Design Studio: Typography (Project 3 – Body an soul)

Brief:

This project requires you to typeset and recreate a page of copy that faithfully reflects an existing page layout.

Suggested process

  1. Select multiple source examples – small, medium and large format publications – special-interest magazines, journals, and books serve as good starting points.
  2. Select one example in consultation with your eLA. The main criterion for suitability is that it is considered to be an example of ‘good typesetting practice’, and it demonstrates use of multiple levels of typographic hierarchy.
  3. Begin typeface identification.
  4. Measure and ‘deconstruct’ the example page layout and grid.
  5. Take initial typesetting measurements: pt size, leading column width, paragraph indents etc.
  6. Create an InDesign document which uses the example page’s specifications.
  7. Identify and activate fonts as required.
  8. Use Universal Type Server to access the Adobe Open Type Library.
  9. Import your copy (provided).
  10. Begin setting the text to initial measurements
  11. Print, compare to original example and critique your work in progress.
  12. Make corrections and modifications as required.
  13. Continue to print, review and correct until your version faithfully reflects the original example in typographic style and (to a lesser extent) page layout.
  14. Prepare a type specimen sheet using the InDesign template provided.
  15. Create and apply typographic/document ‘Styles’ that accurately match the sample setting.
  16. Save your InDesign file. Package and Zip the file for upload to Blackboard.
  17. Document your design process following the guidelines in the Design process document brief (AdditionalResources/Design-process-document-brief.html) for upload to Blackboard.

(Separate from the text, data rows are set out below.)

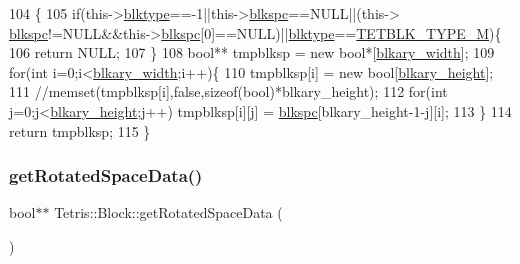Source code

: \begin{DoxyCode}
104                                  \{
105                 \textcolor{keywordflow}{if}(this->\hyperlink{class_tetris_1_1_block_aceac58dcf8d8afaa82c2bab101cb3cff}{blktype}==-1||this->\hyperlink{class_tetris_1_1_block_af2f96c83a3511d32321672f794aa4db1}{blkspc}==NULL||(this->
      \hyperlink{class_tetris_1_1_block_af2f96c83a3511d32321672f794aa4db1}{blkspc}!=NULL&&this->\hyperlink{class_tetris_1_1_block_af2f96c83a3511d32321672f794aa4db1}{blkspc}[0]==NULL)||\hyperlink{class_tetris_1_1_block_aceac58dcf8d8afaa82c2bab101cb3cff}{blktype}==\hyperlink{_block_8h_a6da1e2b8848e1a7b5a7ee687fd6492bd}{TETBLK\_TYPE\_M})\{
106                     \textcolor{keywordflow}{return} NULL;
107                 \}
108                 \textcolor{keywordtype}{bool}** tmpblksp = \textcolor{keyword}{new} \textcolor{keywordtype}{bool}*[\hyperlink{class_tetris_1_1_block_a96548cab58eb788af744b54192c7bea1}{blkary\_width}];
109                 \textcolor{keywordflow}{for}(\textcolor{keywordtype}{int} i=0;i<\hyperlink{class_tetris_1_1_block_a96548cab58eb788af744b54192c7bea1}{blkary\_width};i++)\{
110                     tmpblksp[i] = \textcolor{keyword}{new} \textcolor{keywordtype}{bool}[\hyperlink{class_tetris_1_1_block_abbea7737c2b1fb7339aab4dff13de27c}{blkary\_height}];
111                     \textcolor{comment}{//memset(tmpblksp[i],false,sizeof(bool)*blkary\_height);}
112                     \textcolor{keywordflow}{for}(\textcolor{keywordtype}{int} j=0;j<\hyperlink{class_tetris_1_1_block_abbea7737c2b1fb7339aab4dff13de27c}{blkary\_height};j++) tmpblksp[i][j] = 
      \hyperlink{class_tetris_1_1_block_af2f96c83a3511d32321672f794aa4db1}{blkspc}[blkary\_height-1-j][i];    
113                 \}
114                 \textcolor{keywordflow}{return} tmpblksp;
115             \}
\end{DoxyCode}
\mbox{\label{class_tetris_1_1_block_ada769278572785b24e8a91f620b97b81}} 
\subsubsection{\texorpdfstring{get\+Rotated\+Space\+Data()}{getRotatedSpaceData()}\hspace{0.1cm}{\footnotesize\ttfamily [2/2]}}
{\footnotesize\ttfamily bool$\ast$$\ast$ Tetris\+::\+Block\+::get\+Rotated\+Space\+Data (\begin{DoxyParamCaption}{ }\end{DoxyParamCaption})\hspace{0.3cm}{\ttfamily [inline]}}

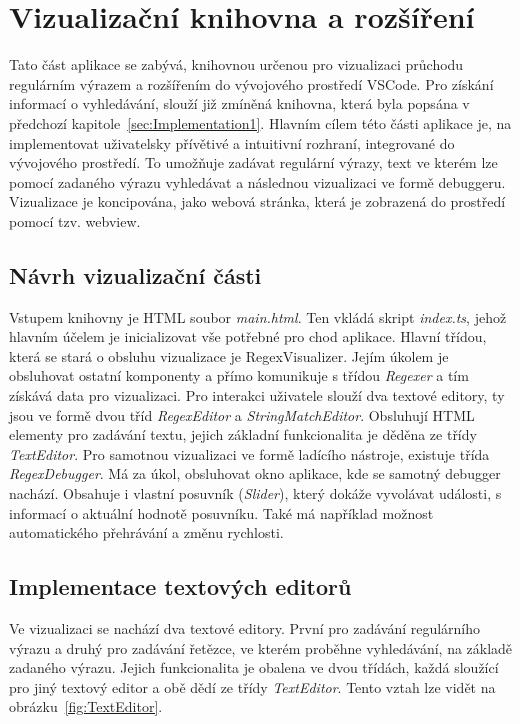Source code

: \chapter{Vizualizační knihovna a rozšíření}\label{sec:Implementation2}

Tato část aplikace se zabývá, knihovnou určenou pro vizualizaci průchodu regulárním výrazem a rozšířením do vývojového prostředí VSCode.
Pro získání informací o vyhledávání, slouží již zmíněná knihovna, která byla popsána v předchozí kapitole~\ref{sec:Implementation1}.
Hlavním cílem této části aplikace je, na implementovat uživatelsky přívětivé a intuitivní rozhraní, integrované do vývojového prostředí.
To umožňuje zadávat regulární výrazy, text ve kterém lze pomocí zadaného výrazu vyhledávat a následnou vizualizaci ve formě debuggeru.
Vizualizace je koncipována, jako webová stránka, která je zobrazená do prostředí pomocí tzv. webview.

\section{Návrh vizualizační části}

Vstupem knihovny je HTML soubor \textit{main.html}.
Ten vkládá skript \textit{index.ts}, jehož hlavním účelem je inicializovat vše potřebné pro chod aplikace.
Hlavní třídou, která se stará o obsluhu vizualizace je RegexVisualizer. 
Jejím úkolem je obsluhovat ostatní komponenty a přímo komunikuje s třídou \textit{Regexer} a tím získává data pro vizualizaci.
Pro interakci uživatele slouží dva textové editory, ty jsou ve formě dvou tříd \textit{RegexEditor} a \textit{StringMatchEditor}.
Obsluhují HTML elementy pro zadávání textu, jejich základní funkcionalita je děděna ze třídy \textit{TextEditor}.
Pro samotnou vizualizaci ve formě ladícího nástroje, existuje třída \textit{RegexDebugger}.
Má za úkol, obsluhovat okno aplikace, kde se samotný debugger nachází.
Obsahuje i vlastní posuvník (\textit{Slider}), který dokáže vyvolávat události, s informací o aktuální hodnotě posuvníku.
Také má například možnost automatického přehrávání a změnu rychlosti.


\section{Implementace textových editorů}

Ve vizualizaci se nachází dva textové editory.
První pro zadávání regulárního výrazu a druhý pro zadávání řetězce, ve kterém proběhne vyhledávání, na základě zadaného výrazu.
Jejich funkcionalita je obalena ve dvou třídách, každá sloužící pro jiný textový editor a obě dědí ze třídy \textit{TextEditor}.
Tento vztah lze vidět na obrázku~\ref{fig:TextEditor}.

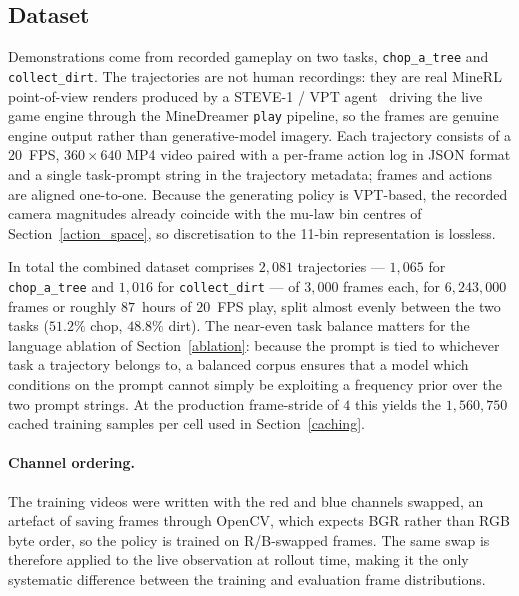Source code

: \subsection{Dataset}
Demonstrations come from recorded gameplay on two tasks,
\texttt{chop\_a\_tree} and \texttt{collect\_dirt}. The trajectories are not
human recordings: they are real MineRL point-of-view renders produced by a
STEVE-1 / VPT agent~\cite{lifshitz2023steve1, baker2022vpt} driving the live
game engine through the MineDreamer \texttt{play} pipeline, so the frames are
genuine engine output rather than generative-model imagery.
Each trajectory consists of a $20$~FPS, $360 \times 640$ MP4 video paired
with a per-frame action log in JSON format and a single task-prompt string in
the trajectory metadata; frames and actions are aligned one-to-one. Because
the generating policy is VPT-based, the recorded camera magnitudes already
coincide with the mu-law bin centres of Section~\ref{action_space}, so
discretisation to the 11-bin representation is lossless.

In total the combined dataset comprises $2{,}081$ trajectories --- $1{,}065$ for
\texttt{chop\_a\_tree} and $1{,}016$ for \texttt{collect\_dirt} --- of $3{,}000$
frames each, for $6{,}243{,}000$ frames or roughly $87$~hours of $20$~FPS play,
split almost evenly between the two tasks ($51.2\%$ chop, $48.8\%$ dirt). The
near-even task balance matters for the language ablation of
Section~\ref{ablation}: because the prompt is tied to whichever task a trajectory
belongs to, a balanced corpus ensures that a model which conditions on the prompt
cannot simply be exploiting a frequency prior over the two prompt strings. At the
production frame-stride of $4$ this yields the $1{,}560{,}750$ cached training
samples per cell used in Section~\ref{caching}.

\paragraph{Channel ordering.} The training videos were written with the red
and blue channels swapped, an artefact of saving frames through OpenCV, which
expects BGR rather than RGB byte order, so the policy is trained on
R/B-swapped frames. The same swap is therefore applied to the live
observation at rollout time, making it the only systematic difference between
the training and evaluation frame distributions.

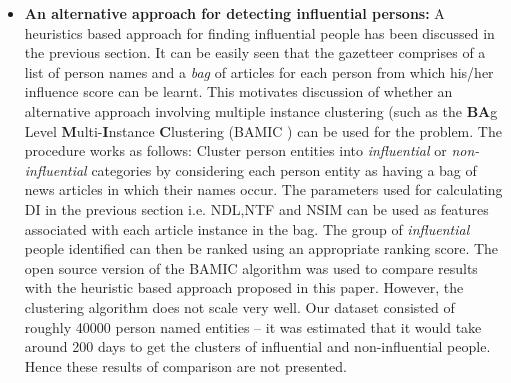 \begin{itemize}
\item \textbf {An alternative approach for detecting influential persons: }
A heuristics based approach for finding influential people has been discussed in the previous section. It can be easily seen that the gazetteer comprises of a list of person names and a \emph{bag} of articles for each person from which his/her influence score can be learnt. This motivates discussion of whether an alternative approach involving multiple instance clustering (such as the \textbf{BA}g Level \textbf{M}ulti-\textbf{I}nstance \textbf{C}lustering (BAMIC \cite{zhang2009multi}) can be used for the problem. The procedure works as follows: 
 Cluster person entities into \emph{influential} or \emph{non-influential} categories by considering each person entity as having a bag of news articles in which their names occur.
The parameters used for calculating DI in the previous section i.e. NDL,NTF and NSIM can be used as features associated with each article instance in the bag. The group of \emph{influential} people identified can then be ranked using an appropriate ranking score.
The open source version of the BAMIC algorithm was used to compare results with the heuristic based approach proposed in this paper. However, the clustering algorithm does not scale very well. Our dataset consisted of roughly 40000 person named entities -- it was estimated that it would take around 200 days to get the clusters of influential and non-influential people.  Hence these results of comparison are not presented. 
\end{itemize}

In week 6 I completed a number of steps for Project 3, that involved measuring, identifying typefaces and reconstructing the layout. This week I will refine and finish the project, aiming to have a recreated document that uses the style and layout of the original as closely as possible.

It’s important to note that I contacted the type foundry that provides the Miller font family and was able to be provided with a trial license of the Miller Text and Miller Headline families. Because of being able to use the correct quality typefaces, a number of my measurements did change, because of the way the dimensions of the typefaces actually work. Below is the revised version of the measurements.

Article-revised-measure

– Import your copy

Article-inputtext-example

Using the provided text, I imported this into my document and created the headings as appropriate. It is important to note several things that I discovered here.

  • I had not realised the importance of measuring or counting the number of lines that were within each paragraph. I went through the original scanned document and counted the number of lines, so I was able to more faithfully replicate the design.
  • In the previous attempt of this recreation I had assumed that each paragraph was split into individual text boxes and I was not sure how this could work. I was very wrong about this. I was mainly confused because of the vertical justified alignment of the text. It turned out, that if you are following the number of lines, and layout of the original very similarly that if you create one text box, placed into three columns and a 5mm gap, that once you have all the text inputed you can align it with vertical justification and everything will align as is demonstrated in the original.
  • I had also discovered previously that each paragraph had a slightly different tracking, because of the size of the various text within. So, to make sure that I could keep this as close as possible, I made character styling options for each paragraph.

Print 1

Scan 5

I printed out a copy of the important design and used the printed type gauge to identify a that the size of the heading was actually incorrect. I also used a ruler to measure out each section and found that there were many inconstancies in the spacing.


After participating in the collaborate session it was discovered that the heading/subheadings and some areas of the document were actually using a different typeface to what I had thought. The titles are actually using Miller Display. I have re-labelled the document.

document-labelled

I also tried to improve the quality of the scan, so that it was not as blurry and did not have the dark line along the right side.

document-scanned

document-input

Because I do not currently have access to the Miller Display font family, I have used Miller Text in this example.